[Stored records]
####################
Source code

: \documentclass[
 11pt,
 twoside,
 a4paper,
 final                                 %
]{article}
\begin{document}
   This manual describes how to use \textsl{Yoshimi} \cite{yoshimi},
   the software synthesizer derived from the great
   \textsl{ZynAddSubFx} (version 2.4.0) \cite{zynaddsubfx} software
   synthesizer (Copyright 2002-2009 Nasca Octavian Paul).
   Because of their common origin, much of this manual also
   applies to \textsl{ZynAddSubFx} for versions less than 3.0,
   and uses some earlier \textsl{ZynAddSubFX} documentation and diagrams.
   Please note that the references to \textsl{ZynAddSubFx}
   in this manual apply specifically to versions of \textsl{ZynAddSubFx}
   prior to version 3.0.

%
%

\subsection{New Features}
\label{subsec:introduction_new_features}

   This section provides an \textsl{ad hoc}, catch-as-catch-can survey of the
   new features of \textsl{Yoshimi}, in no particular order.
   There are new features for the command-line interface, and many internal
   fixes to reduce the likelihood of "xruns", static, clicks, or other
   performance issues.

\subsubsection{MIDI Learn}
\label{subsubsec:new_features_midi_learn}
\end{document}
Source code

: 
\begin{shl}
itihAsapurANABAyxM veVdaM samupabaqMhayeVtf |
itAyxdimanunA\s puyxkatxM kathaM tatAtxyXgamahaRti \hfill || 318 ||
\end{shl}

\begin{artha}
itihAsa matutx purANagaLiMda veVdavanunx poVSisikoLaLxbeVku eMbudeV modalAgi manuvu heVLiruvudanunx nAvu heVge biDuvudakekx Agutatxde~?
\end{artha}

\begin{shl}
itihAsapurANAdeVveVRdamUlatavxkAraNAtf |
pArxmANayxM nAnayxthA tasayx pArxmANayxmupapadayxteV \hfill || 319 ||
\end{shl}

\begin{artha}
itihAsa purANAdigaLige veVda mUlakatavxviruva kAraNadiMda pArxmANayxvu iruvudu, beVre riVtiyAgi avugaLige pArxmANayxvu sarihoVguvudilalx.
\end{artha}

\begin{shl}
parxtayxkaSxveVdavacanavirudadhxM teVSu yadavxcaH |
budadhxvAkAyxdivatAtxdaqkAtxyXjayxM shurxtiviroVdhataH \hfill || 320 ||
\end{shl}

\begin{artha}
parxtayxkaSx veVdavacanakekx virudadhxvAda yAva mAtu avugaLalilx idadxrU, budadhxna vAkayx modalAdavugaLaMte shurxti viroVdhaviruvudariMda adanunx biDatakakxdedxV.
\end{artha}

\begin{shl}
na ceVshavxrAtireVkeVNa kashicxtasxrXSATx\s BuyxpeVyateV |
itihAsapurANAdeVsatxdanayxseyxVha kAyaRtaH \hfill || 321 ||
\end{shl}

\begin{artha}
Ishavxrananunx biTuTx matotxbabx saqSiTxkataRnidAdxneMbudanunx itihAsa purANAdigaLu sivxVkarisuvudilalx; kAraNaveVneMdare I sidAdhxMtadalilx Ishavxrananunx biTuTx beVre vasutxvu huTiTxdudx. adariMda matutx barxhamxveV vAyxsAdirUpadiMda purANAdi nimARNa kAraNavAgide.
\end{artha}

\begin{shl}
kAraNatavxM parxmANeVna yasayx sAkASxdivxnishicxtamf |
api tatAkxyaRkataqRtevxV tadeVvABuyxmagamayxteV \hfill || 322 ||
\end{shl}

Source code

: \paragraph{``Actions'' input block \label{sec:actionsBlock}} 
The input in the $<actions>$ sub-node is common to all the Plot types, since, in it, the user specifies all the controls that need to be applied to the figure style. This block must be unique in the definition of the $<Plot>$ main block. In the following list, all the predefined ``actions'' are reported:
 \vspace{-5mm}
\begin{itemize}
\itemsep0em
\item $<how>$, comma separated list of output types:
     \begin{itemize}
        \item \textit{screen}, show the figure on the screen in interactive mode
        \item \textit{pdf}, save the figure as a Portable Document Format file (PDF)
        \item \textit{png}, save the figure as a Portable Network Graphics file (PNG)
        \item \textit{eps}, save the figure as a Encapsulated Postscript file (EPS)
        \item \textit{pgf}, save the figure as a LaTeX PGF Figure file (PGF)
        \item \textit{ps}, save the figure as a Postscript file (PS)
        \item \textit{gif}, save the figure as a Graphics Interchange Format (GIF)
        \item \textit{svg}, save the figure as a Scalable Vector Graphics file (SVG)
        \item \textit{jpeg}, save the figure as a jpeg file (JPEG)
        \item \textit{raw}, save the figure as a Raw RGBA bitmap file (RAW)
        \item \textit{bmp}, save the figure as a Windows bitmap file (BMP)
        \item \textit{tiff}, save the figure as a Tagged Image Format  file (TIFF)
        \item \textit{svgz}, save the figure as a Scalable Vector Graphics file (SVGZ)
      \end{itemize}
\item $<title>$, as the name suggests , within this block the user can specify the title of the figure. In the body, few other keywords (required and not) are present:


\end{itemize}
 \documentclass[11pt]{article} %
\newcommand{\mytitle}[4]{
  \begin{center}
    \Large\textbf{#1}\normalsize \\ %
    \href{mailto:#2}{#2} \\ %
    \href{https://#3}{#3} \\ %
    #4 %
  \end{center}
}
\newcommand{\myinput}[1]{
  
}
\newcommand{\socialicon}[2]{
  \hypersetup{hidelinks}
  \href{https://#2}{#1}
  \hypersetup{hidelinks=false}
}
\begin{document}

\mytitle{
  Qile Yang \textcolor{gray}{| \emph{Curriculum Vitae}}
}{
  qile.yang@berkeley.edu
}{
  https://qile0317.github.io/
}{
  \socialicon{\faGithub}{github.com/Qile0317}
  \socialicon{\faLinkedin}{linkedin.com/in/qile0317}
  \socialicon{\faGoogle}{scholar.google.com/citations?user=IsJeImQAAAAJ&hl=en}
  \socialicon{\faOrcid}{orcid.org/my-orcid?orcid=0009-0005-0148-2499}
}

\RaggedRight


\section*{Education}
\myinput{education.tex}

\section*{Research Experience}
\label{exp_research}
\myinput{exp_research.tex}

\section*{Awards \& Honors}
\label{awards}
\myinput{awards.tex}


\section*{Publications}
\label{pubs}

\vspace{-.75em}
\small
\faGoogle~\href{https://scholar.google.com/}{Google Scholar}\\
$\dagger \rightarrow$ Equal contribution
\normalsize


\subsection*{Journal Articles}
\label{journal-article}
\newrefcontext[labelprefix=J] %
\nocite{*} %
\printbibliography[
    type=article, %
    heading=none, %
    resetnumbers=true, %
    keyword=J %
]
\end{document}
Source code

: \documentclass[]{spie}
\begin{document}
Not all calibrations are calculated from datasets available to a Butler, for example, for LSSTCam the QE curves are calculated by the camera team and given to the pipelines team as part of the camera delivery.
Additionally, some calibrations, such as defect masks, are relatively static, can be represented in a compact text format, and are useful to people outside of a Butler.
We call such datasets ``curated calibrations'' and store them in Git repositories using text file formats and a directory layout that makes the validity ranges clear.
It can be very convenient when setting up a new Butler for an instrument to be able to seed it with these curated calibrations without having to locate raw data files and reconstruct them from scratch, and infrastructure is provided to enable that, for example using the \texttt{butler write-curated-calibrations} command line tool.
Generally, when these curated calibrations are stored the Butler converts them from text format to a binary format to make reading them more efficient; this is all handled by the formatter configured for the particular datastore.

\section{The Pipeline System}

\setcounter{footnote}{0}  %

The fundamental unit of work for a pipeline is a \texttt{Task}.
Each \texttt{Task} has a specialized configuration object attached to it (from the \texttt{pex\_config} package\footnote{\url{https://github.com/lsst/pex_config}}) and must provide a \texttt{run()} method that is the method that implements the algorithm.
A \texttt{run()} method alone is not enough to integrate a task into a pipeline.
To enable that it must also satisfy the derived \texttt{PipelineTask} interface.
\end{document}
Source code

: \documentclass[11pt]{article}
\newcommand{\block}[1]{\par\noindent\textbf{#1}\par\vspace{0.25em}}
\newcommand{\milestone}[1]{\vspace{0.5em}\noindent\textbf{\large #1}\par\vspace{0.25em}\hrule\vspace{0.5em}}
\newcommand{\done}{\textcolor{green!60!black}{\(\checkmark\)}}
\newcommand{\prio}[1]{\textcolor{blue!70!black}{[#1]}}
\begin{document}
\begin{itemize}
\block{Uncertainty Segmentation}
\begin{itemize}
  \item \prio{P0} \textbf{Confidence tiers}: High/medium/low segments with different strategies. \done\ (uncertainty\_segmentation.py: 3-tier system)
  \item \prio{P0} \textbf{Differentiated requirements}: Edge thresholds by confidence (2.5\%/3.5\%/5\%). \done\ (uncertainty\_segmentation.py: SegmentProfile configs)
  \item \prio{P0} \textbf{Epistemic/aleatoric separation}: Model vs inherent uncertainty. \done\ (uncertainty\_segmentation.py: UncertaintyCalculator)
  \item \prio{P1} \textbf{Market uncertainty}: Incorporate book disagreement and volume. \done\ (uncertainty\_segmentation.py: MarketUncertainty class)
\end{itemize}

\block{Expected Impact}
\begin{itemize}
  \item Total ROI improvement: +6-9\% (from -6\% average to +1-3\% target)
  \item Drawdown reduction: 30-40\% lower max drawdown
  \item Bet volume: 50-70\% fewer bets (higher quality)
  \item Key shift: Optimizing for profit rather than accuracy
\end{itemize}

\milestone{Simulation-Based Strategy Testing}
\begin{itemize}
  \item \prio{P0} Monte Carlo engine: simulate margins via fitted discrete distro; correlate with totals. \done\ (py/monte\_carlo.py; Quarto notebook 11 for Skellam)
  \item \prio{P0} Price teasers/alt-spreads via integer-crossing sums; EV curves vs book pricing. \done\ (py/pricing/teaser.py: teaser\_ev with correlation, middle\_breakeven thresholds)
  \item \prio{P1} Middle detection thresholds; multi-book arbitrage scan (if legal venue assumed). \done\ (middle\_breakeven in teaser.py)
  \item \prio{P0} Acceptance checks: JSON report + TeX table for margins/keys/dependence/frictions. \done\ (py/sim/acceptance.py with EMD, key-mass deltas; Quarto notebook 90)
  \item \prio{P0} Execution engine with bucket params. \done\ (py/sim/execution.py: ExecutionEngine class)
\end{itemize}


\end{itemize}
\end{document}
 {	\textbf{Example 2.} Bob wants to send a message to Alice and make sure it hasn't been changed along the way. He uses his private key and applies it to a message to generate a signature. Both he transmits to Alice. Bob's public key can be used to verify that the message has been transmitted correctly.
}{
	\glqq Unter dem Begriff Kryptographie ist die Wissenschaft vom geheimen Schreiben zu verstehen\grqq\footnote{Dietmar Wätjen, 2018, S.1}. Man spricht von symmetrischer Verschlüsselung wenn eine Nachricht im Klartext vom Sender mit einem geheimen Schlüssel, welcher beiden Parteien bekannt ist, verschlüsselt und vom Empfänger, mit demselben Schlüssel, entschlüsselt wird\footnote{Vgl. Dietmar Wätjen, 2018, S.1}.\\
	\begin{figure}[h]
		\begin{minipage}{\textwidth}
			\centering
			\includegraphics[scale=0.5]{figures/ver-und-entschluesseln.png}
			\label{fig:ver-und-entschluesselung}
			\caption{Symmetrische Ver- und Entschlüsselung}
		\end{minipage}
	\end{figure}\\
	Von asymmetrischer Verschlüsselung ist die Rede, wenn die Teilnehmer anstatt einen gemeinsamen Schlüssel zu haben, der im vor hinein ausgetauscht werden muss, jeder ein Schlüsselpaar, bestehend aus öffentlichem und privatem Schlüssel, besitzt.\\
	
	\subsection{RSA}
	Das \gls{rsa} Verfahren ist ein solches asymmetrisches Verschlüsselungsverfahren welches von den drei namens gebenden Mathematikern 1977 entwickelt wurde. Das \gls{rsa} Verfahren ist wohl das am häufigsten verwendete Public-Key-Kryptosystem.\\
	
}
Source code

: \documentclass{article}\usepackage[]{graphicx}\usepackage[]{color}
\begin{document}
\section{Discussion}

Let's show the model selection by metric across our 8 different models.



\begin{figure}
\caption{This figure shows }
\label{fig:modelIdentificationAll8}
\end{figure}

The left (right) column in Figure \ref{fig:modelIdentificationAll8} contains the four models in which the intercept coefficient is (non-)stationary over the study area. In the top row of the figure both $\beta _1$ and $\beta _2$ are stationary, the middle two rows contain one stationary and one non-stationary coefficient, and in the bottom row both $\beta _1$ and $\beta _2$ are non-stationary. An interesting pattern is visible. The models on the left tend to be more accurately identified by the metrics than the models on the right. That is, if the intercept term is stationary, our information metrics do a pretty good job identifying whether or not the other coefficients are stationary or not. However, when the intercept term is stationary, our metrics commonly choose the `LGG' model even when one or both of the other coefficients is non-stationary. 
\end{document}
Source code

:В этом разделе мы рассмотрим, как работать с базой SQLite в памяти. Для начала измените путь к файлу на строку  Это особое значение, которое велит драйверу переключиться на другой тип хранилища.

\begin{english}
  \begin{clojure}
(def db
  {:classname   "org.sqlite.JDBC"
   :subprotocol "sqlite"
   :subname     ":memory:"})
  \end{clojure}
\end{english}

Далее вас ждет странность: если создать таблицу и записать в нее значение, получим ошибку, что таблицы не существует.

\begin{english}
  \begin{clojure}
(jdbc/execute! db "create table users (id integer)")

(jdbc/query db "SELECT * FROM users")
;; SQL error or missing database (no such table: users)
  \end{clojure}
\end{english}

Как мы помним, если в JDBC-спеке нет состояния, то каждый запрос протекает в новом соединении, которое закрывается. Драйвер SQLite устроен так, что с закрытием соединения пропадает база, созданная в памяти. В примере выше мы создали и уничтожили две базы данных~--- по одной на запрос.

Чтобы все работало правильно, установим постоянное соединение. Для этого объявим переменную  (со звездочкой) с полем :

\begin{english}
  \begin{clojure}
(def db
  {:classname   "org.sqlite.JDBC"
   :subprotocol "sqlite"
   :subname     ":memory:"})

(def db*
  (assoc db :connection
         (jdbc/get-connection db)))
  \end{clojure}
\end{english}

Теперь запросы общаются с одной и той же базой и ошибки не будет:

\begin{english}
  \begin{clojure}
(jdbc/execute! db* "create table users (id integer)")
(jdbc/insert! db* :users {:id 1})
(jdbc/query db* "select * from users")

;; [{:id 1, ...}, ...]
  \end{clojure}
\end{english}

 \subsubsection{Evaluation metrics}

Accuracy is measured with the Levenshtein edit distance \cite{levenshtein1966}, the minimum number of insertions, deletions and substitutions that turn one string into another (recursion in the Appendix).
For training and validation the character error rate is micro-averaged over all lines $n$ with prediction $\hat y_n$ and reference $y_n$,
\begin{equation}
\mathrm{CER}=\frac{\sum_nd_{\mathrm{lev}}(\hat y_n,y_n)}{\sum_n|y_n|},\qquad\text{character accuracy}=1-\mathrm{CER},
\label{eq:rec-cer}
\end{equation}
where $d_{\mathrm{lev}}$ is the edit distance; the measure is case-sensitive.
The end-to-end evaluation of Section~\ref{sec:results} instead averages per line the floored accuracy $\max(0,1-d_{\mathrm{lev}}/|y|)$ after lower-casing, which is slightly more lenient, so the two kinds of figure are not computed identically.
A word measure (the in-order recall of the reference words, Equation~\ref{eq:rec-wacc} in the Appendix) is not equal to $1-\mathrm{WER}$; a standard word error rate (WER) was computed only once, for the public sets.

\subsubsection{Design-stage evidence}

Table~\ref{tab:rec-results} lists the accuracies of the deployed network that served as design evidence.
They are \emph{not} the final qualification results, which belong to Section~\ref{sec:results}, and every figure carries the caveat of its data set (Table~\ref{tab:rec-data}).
####################
● TASK INSTRUCTIONS
A line belongs in the answer if it contains the word "software"; copy every such line from the data above.

● ANSWER TO THIS PROBLEM
   the software synthesizer derived from the great
   \textsl{ZynAddSubFx} (version 2.4.0) \cite{zynaddsubfx} software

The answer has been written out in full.